QUETTA: The militant group behind a deadly train siege has ramped up violence in Pakistan's southwest Balochistan province in the past year.
The Baloch Liberation Army is the most active group fighting against the state for independence in the mineral-rich province.
Here's what we know about the group that captured a train with more than 450 passengers.
Decades-long insurgency
Pakistani forces have for almost two decades fought an ethnic Baloch separatist insurgency, which has killed hundreds of people.
The Baloch Liberation Army has emerged as the biggest threat targeting foreign interests, security forces and Pakistani labourers from other regions, particularly the province of Punjab, the richest in the country.
Balochistan is rich in hydrocarbons and minerals, but 70 percent of the 15 million inhabitants live below the poverty line.
“The valuable natural resources in Balochistan belong to the Baloch nation,“ the BLA said in a recent statement.
“Pakistani military generals and their Punjabi elite are looting these resources for their own luxury.”
Last year was the deadliest in a decade in Pakistan, following a trend of rising militancy since the Taliban took control in Afghanistan in 2021.
In Balochistan, attacks surged by 90 percent compared to 2023, according to the Islamabad-based Center for Research and Security Studies.
Accusations of rights abuses
Baloch separatists and rights groups say the military's heavy-handed counter-terrorism response to the insurgency has included widespread enforced disappearances and extrajudicial killings.
The Human Rights Commission of Pakistan has said there was “impunity for the perpetrators and indifference on the part of the government”.

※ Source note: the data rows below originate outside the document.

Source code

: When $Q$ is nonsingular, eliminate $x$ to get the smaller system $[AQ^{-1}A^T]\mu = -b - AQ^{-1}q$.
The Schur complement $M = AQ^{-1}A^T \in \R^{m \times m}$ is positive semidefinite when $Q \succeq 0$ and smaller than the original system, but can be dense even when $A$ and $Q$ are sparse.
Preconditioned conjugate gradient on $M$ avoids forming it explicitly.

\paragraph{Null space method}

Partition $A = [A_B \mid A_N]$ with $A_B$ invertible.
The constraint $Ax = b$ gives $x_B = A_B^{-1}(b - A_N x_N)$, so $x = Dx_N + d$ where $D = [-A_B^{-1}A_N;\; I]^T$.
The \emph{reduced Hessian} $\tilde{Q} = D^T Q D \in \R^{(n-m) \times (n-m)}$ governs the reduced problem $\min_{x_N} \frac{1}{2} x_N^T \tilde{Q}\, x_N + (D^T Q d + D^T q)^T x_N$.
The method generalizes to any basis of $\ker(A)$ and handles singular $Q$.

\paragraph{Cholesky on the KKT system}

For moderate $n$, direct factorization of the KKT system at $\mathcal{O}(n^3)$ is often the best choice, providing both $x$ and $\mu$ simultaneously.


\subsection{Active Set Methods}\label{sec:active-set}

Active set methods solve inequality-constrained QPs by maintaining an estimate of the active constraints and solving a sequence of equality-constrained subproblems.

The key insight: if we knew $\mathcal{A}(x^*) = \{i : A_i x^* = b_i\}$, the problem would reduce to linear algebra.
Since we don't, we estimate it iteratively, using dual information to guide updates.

Baloch rights activists regularly hold protests in the province accusing the authorities of abuses, mostly led by women grieving missing men.
The BLA “has been able to exploit legitimate local grievances”, Abdul Basit, a researcher at the S. Rajaratnam School of International Studies in Singapore, told AFP.
He said local voices were sidelined after Baloch nationalists were removed from parliament and politicians without local popularity installed.
Without another platform, “people turn to those who allow them to express themselves, through violence”, Basit said.
Today, the BLA is estimated to have around 5,000 members, he said.
Energy projects at risk
There has been a “shift in the composition and pattern” of the insurgency, according to researcher Farzana Shaikh with Chatham House’s Asia-Pacific Programme.
“The most significant change is the involvement of a growing number of educated middle-class professionals who are transforming the insurgency from a movement dominated by traditional tribal chiefs to one with greater popular appeal,“ she said in a report published last year.
They have also used women suicide bombers who were law students and medicine graduates, according to the BLA.
The train siege, which follows an attack in August when a highway was seized and travellers shot dead, was “meticulously organized and carried out in a very strategic manner”, Basit said.
It “raises great concern about the capabilities of Pakistani intelligence”, he added.
The government is particularly sensitive to foreign investment in the country and has repeatedly vowed to protect Chinese citizens and infrastructure projects, many of which run through the province.
China has poured billions of dollars into Pakistan, including the deep-water port of Gwadar, the flagship project of the China-Pakistan Economic Corridor (CPEC).
Rising violence blamed on Afghanistan
Islamabad has repeatedly accused Kabul of failing to root out militants sheltering on its side of the border. Kabul denies the charges.
In a joint statement to the United Nations in October, Russia, Iran, Pakistan and China said the BLA was among several militant groups “based in Afghanistan” that “pose a serious threat to regional and global security”.
On Tuesday evening, Pakistani representative to the UN, Munir Akram, accused the BLA of collaborating with the Pakistani Taliban, which is mostly active in the northwestern border regions with Afghanistan.
However, for researcher Basit, while the militants may shelter in Iran and Afghanistan, “the real fault lines are in Balochistan”.